[WHAT IS BEING ASKED]: Among the lines of data below, reproduce only those from the one with "Также через $\zeta_i$" through the one with "Наконец, для рассматриваемого", exactly as they stand, both ends included.

+++ SOURCE INFORMATION

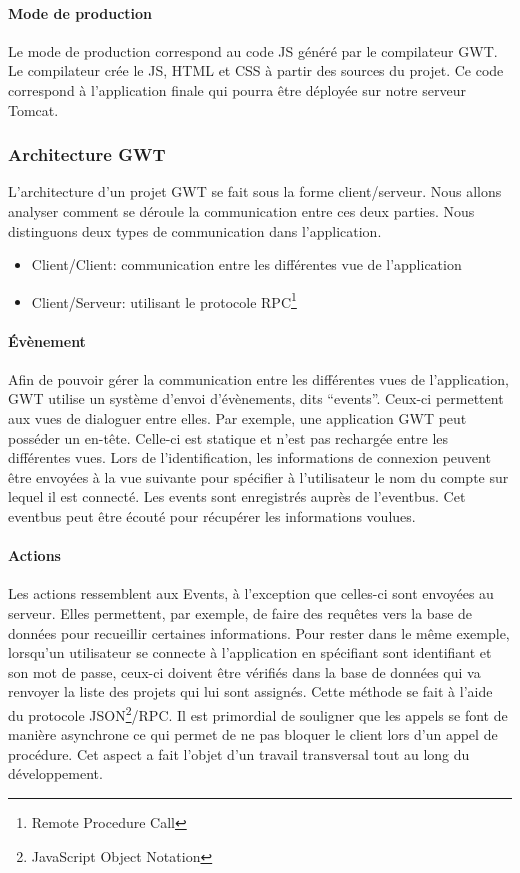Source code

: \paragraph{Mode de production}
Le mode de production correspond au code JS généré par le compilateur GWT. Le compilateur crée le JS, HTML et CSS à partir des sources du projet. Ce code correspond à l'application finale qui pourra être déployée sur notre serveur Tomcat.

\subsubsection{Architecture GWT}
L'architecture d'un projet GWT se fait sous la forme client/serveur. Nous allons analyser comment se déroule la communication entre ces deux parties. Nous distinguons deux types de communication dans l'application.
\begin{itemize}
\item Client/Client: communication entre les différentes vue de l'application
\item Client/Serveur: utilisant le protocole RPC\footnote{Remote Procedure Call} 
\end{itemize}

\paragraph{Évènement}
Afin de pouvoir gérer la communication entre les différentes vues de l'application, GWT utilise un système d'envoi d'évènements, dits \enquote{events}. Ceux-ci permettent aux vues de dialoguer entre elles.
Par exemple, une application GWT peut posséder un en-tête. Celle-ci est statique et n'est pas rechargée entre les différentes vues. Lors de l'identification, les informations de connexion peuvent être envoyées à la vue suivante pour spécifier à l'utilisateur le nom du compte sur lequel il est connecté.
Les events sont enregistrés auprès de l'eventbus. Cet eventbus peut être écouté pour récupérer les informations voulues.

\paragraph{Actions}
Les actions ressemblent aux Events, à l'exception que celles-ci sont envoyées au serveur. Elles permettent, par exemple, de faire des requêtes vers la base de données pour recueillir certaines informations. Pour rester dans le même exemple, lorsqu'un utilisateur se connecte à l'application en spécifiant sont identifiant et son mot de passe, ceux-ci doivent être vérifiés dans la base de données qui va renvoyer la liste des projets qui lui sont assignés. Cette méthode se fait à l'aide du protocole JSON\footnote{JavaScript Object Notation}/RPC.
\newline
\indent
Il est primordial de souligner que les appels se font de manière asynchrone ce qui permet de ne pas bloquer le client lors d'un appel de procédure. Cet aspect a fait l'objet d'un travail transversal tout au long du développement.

++++++
+++ SOURCE INFORMATION

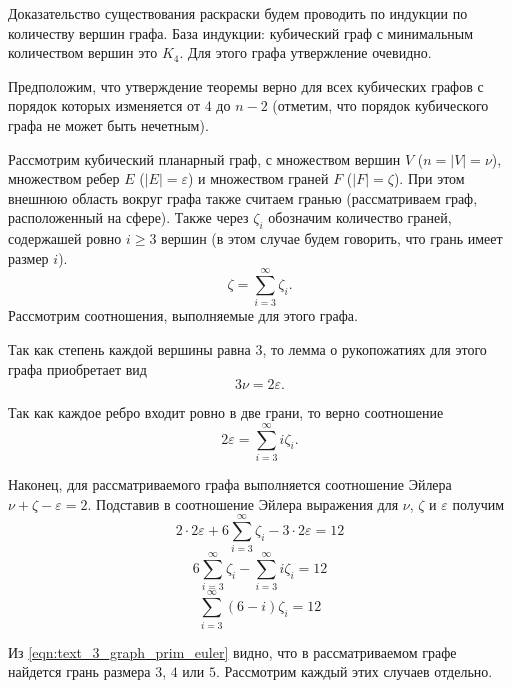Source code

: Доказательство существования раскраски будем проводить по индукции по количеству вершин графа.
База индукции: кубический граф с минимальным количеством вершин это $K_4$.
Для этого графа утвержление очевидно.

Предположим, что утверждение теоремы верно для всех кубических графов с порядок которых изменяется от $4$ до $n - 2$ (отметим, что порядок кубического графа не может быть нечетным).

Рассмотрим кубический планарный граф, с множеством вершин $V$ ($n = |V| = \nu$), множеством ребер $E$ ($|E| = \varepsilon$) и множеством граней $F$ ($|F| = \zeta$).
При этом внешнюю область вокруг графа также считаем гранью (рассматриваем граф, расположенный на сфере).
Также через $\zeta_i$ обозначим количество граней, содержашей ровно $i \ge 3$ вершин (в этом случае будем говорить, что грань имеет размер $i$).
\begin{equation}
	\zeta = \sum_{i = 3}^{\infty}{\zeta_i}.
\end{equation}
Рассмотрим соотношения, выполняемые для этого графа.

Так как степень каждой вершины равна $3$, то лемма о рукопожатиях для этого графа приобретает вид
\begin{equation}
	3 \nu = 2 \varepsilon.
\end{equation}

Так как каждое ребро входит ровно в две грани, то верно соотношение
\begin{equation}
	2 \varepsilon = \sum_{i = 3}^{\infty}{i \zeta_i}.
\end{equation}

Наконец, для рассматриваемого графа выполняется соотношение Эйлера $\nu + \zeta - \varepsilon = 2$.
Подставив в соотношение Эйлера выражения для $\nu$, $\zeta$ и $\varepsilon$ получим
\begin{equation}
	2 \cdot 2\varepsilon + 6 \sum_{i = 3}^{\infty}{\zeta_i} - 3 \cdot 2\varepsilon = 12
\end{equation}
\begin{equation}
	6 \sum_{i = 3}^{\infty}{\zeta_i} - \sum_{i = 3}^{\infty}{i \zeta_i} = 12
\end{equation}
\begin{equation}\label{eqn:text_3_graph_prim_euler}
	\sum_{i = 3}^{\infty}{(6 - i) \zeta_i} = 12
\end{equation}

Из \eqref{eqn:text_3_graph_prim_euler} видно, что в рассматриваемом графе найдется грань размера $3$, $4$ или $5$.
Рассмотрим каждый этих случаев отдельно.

++++++

[EXERCISE RESULT]:
Также через $\zeta_i$ обозначим количество граней, содержашей ровно $i \ge 3$ вершин (в этом случае будем говорить, что грань имеет размер $i$).
\begin{equation}
	\zeta = \sum_{i = 3}^{\infty}{\zeta_i}.
\end{equation}
Рассмотрим соотношения, выполняемые для этого графа.

Так как степень каждой вершины равна $3$, то лемма о рукопожатиях для этого графа приобретает вид
\begin{equation}
	3 \nu = 2 \varepsilon.
\end{equation}

Так как каждое ребро входит ровно в две грани, то верно соотношение
\begin{equation}
	2 \varepsilon = \sum_{i = 3}^{\infty}{i \zeta_i}.
\end{equation}

Наконец, для рассматриваемого графа выполняется соотношение Эйлера $\nu + \zeta - \varepsilon = 2$.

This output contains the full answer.